The STAMP announcement came about a month after Plug Power announced plans for a “gigafactory” in Henrietta. That project brings an estimated 377 jobs to the region.
The Henrietta facility will build fuel cells that will go into trucks and forklifts, replacing fossil fuels as the energy source. The hydrogen fuel for those cells will be manufactured at the STAMP facility.
It was STAMP’s proximity to Henrietta that helped bring Plug Power to the property for what could be its first tenant.
There were no locations in Rochester to accommodate the manufacturing facility, and a location in Ohio was seeking to woe Plug Power’s project, Hyde said.
But the cost of trucking the hydrogen fuel from Rochester made the Genesee County site more appealing to both projects, Hyde said.
“So STAMP did play a role in landing the gigafactory,” he said.
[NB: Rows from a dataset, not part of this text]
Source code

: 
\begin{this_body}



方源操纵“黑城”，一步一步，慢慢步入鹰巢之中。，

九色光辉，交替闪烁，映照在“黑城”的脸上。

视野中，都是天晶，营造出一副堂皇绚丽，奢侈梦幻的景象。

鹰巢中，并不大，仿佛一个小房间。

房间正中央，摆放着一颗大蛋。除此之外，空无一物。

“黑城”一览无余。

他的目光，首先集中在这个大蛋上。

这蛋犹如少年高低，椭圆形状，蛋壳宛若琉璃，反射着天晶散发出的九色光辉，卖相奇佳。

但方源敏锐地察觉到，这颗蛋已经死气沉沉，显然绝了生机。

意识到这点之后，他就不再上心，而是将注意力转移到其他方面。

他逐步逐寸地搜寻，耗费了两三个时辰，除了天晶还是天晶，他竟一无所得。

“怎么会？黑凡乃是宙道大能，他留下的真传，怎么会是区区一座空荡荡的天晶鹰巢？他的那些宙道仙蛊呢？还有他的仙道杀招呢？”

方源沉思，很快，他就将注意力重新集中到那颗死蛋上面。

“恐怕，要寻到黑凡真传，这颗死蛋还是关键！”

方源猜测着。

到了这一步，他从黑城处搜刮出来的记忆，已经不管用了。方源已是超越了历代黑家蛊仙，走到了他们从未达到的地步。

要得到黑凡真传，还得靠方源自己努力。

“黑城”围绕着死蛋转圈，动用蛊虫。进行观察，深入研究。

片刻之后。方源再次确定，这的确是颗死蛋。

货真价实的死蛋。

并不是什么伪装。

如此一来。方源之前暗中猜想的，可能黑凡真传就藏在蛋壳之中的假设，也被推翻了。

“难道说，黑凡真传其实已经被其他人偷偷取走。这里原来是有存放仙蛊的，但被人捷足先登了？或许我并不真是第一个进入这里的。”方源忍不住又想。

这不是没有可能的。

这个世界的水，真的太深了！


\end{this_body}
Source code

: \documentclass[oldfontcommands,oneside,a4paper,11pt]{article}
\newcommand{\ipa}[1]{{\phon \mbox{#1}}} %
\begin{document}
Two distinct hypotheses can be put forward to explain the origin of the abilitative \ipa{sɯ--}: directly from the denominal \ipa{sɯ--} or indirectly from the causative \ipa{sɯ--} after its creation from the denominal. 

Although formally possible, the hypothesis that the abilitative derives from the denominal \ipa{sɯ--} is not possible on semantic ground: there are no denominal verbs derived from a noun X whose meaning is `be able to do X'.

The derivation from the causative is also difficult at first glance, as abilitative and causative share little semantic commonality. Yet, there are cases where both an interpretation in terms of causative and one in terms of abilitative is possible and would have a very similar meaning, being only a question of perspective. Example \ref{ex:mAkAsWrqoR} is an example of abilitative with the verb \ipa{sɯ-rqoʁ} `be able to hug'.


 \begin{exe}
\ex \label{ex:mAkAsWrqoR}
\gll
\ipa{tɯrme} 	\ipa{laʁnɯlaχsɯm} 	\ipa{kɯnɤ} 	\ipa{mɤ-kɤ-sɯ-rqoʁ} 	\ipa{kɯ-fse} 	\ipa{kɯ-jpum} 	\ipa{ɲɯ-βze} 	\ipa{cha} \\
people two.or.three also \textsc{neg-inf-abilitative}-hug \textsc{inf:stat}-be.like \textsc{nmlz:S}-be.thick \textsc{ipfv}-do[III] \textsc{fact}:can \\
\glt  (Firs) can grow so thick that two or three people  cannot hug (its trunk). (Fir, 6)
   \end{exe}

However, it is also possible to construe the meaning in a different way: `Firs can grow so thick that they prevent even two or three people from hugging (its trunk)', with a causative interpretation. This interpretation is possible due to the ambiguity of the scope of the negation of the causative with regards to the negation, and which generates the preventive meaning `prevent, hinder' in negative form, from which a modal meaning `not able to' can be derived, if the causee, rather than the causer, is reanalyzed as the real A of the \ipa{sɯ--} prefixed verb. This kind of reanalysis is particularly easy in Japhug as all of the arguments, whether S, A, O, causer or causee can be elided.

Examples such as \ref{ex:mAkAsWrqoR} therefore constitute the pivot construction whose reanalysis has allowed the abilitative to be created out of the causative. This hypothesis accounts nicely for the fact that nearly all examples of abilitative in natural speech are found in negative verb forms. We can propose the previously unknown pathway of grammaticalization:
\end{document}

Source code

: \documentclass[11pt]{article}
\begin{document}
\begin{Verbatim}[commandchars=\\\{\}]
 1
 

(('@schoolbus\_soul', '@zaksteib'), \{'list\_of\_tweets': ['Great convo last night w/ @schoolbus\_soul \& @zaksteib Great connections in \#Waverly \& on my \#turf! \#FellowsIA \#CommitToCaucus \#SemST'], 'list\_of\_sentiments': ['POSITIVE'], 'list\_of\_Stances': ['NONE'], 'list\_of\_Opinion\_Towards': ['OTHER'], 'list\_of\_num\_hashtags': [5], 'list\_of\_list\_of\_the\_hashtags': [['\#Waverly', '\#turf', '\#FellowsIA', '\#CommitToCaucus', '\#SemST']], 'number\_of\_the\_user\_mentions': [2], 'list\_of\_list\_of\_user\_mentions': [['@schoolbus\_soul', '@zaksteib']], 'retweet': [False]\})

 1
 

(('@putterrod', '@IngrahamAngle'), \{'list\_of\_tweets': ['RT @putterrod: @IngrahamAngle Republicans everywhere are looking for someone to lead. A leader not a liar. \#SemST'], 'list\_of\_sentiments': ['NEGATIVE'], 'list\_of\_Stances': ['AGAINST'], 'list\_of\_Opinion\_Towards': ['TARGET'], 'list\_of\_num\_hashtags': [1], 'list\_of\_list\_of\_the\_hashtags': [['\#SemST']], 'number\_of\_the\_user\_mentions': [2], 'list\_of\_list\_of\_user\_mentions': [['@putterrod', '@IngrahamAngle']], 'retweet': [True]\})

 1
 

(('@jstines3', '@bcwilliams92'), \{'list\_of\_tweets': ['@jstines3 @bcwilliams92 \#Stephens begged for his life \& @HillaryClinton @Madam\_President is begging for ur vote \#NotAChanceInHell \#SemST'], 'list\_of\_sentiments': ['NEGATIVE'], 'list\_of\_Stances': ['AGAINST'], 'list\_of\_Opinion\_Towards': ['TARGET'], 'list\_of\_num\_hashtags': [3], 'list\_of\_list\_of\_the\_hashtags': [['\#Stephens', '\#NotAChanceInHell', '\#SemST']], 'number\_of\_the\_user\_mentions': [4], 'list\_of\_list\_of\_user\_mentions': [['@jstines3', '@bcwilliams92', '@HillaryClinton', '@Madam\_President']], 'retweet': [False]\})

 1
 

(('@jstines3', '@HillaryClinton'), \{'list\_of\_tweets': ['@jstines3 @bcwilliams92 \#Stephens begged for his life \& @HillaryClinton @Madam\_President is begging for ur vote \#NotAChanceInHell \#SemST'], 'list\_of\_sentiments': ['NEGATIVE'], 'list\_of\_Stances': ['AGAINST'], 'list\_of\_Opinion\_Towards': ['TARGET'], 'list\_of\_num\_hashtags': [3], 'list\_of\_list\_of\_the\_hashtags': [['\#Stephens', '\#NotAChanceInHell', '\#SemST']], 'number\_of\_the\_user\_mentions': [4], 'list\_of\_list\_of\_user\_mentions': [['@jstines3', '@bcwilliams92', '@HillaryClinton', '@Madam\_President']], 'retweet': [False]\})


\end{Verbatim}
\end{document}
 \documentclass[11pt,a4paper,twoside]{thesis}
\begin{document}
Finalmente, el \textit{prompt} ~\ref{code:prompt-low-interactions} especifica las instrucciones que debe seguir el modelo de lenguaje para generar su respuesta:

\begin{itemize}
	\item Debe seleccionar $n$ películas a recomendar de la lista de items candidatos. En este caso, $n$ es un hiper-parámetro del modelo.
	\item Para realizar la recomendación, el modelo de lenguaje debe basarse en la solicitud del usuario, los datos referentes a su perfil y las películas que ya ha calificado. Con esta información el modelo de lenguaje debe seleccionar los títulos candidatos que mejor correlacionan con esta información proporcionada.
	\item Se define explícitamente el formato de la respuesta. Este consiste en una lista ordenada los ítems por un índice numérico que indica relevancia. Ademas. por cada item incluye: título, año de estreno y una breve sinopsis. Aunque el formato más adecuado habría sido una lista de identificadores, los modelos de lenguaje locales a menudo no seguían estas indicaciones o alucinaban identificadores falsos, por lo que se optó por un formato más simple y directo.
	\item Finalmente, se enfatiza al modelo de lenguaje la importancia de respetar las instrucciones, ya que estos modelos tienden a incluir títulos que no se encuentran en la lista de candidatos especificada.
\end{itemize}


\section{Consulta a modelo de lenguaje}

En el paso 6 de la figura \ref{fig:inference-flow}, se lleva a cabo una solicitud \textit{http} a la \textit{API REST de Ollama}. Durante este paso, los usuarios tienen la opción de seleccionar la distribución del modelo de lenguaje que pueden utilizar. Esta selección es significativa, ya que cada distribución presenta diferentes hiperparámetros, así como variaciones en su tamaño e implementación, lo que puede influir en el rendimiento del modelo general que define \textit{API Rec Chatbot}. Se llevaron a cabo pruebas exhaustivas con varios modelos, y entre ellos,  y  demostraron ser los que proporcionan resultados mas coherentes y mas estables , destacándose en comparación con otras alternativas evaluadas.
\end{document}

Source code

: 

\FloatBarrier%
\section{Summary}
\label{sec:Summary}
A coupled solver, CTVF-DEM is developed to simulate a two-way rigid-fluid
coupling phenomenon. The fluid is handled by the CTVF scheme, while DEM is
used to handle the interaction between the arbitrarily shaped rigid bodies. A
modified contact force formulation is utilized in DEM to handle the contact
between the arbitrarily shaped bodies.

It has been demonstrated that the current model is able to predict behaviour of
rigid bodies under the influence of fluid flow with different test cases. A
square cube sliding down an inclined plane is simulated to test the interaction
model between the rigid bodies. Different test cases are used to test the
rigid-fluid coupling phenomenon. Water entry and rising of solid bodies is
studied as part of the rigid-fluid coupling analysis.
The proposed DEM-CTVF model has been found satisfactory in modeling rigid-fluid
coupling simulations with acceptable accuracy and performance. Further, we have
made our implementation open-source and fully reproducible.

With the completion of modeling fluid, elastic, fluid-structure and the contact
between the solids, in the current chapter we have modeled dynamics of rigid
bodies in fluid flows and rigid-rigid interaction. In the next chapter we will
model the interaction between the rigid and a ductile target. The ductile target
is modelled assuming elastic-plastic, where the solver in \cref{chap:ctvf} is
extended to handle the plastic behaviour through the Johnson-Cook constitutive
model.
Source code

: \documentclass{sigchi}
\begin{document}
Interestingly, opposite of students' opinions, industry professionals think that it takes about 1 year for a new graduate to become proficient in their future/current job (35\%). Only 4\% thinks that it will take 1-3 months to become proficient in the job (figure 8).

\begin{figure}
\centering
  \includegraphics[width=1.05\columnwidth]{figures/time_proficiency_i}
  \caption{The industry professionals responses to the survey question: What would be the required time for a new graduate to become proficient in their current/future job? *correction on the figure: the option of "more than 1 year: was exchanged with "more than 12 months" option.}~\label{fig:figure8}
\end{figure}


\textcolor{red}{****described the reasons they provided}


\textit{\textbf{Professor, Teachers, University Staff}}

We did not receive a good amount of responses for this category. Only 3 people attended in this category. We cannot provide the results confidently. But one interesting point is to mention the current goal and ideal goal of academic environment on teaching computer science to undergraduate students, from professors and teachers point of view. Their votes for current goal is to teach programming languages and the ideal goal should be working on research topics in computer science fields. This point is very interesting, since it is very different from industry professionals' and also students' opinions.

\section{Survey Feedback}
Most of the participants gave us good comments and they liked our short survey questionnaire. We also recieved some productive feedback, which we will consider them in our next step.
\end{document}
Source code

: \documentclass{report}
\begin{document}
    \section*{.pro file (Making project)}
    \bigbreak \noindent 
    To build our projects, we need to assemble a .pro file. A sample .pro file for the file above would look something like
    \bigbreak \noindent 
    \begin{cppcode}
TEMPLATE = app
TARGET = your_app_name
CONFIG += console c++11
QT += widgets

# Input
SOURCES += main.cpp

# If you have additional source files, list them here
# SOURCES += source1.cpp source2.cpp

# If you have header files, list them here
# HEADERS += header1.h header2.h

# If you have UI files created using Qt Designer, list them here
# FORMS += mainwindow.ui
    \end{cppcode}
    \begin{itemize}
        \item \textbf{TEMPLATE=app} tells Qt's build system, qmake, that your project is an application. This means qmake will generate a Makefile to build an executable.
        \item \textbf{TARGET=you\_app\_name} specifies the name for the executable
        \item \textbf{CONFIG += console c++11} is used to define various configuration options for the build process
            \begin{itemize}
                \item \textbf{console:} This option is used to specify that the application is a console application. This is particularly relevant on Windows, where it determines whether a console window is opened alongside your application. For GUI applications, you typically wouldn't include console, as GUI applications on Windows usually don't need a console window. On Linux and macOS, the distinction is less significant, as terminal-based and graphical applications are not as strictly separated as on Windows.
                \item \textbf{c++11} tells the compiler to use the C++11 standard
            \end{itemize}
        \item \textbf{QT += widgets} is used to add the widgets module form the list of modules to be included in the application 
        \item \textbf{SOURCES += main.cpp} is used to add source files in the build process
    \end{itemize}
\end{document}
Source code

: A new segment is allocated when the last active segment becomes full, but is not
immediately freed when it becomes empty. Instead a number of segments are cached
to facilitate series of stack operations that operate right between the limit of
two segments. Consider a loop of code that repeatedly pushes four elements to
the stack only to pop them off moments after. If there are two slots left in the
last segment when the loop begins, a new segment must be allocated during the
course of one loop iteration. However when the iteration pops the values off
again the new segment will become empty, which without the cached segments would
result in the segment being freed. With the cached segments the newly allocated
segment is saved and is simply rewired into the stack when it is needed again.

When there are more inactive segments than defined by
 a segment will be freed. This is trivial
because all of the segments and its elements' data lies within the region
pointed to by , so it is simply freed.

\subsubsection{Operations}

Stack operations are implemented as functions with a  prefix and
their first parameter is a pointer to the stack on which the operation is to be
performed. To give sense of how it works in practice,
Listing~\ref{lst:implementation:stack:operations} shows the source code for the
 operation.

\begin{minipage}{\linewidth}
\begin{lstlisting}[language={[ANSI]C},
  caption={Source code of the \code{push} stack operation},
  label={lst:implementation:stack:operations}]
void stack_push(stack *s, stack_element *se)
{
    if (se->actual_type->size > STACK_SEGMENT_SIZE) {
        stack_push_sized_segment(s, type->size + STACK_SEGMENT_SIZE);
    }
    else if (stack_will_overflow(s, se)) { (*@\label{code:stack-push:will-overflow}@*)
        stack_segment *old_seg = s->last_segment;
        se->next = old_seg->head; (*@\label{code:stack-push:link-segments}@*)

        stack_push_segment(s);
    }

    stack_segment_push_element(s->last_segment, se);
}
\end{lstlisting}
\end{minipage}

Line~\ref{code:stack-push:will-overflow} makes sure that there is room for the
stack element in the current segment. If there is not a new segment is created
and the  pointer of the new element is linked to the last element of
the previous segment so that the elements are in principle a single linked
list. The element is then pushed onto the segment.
Helping to coordinate the regional effect was the Greater Rochester Enterprise, an economic development agency formed in 2002 to support business attractions and expansion by connecting potential partners or suppliers in the nine-county Rochester/Finger Lakes region. GRE has been involved in a number of projects in Genesee County through the years, including the Muller Quaker dairy project and Alpina Foods, according to GRE President and CEO Matt Hurlbutt.
“Plug Power was one that fits very well with the plans for the STAMP site,” said Hurlbutt.
“The hydrogen generation facility that they will be building at STAMP, the hydrogen that they’re generating there … is really key to their business plan,” he said. “We’re pretty pleased about that.”
GRE, said Hurlbutt, has worked with Plug Power for a long time. GRE was engaged with Plug Power earlier in 2020 as Plug Power talked about expanding with the facility at STAMP and the $125 million gigafactory it’s opening in an existing factory in Henrietta.
Hurlbutt, in response to those who contend that development has been to slow at STAMP and in the county. shared Hyde’s view that the process is gradual, not a sprint.
“I do believe it’s starting to pay off,” Hurlbutt said. “The investments that are made to prepare a site especially a site that large are very important. I can understand … it’s hard to have patience in this game, but it does take some investment and some work.”